=== Task input ===

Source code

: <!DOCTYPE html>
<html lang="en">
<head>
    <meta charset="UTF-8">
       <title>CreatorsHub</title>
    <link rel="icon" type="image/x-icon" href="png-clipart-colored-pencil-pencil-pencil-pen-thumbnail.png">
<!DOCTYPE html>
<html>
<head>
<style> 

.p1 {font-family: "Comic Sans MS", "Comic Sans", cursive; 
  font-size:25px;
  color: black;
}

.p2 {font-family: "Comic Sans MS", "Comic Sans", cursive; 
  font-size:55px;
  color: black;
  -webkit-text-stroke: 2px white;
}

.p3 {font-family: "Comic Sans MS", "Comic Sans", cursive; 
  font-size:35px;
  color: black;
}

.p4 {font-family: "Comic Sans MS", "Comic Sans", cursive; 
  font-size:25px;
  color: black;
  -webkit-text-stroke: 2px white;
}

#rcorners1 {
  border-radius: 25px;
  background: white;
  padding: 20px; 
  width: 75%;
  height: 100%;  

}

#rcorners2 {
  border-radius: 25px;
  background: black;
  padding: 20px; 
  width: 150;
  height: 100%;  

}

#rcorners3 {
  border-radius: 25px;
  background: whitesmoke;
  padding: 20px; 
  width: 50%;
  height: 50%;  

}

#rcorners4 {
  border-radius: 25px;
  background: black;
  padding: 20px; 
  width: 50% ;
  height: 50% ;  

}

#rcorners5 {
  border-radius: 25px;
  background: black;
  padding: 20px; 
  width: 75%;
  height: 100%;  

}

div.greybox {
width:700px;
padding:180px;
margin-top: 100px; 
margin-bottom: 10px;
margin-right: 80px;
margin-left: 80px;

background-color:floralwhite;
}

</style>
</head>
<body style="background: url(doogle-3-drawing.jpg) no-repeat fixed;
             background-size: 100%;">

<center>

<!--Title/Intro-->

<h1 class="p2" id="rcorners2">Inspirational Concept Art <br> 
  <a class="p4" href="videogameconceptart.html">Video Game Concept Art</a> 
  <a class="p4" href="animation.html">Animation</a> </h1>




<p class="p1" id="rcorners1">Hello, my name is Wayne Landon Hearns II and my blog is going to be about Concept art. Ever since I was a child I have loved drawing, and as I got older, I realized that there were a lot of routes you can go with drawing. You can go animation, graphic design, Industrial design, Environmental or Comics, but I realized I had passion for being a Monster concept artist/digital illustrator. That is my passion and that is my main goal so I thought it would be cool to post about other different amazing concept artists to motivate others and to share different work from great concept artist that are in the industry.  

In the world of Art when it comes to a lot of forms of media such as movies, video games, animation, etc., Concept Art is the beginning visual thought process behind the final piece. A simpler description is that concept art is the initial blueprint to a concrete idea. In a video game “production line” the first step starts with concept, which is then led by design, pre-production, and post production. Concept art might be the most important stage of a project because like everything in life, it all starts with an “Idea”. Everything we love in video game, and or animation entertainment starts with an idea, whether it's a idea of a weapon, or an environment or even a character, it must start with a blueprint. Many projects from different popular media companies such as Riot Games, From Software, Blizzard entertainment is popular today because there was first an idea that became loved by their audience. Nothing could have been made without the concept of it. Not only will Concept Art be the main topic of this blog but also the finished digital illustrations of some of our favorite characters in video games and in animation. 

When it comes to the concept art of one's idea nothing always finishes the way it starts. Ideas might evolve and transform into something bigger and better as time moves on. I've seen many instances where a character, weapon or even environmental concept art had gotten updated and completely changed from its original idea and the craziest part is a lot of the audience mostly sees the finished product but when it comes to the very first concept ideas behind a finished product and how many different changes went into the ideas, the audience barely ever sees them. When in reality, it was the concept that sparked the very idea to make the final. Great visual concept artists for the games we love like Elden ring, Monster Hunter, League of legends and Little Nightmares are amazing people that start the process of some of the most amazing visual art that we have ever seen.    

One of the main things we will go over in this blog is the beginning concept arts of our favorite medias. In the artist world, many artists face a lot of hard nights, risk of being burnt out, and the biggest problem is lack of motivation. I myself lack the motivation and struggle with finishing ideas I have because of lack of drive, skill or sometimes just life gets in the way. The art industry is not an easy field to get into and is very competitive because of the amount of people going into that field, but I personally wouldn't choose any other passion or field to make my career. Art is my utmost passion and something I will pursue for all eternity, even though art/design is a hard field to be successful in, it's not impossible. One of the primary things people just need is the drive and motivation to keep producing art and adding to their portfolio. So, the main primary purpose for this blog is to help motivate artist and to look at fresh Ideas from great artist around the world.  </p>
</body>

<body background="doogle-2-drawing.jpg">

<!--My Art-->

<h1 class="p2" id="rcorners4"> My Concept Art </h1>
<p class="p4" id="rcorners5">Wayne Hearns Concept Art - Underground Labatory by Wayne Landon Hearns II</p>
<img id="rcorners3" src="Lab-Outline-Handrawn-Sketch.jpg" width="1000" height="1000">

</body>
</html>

===

Within the listing above, find every line containing the string "body" and return it.

**Response to this exercise:**
<body style="background: url(doogle-3-drawing.jpg) no-repeat fixed;
</body>
<body background="doogle-2-drawing.jpg">
</body>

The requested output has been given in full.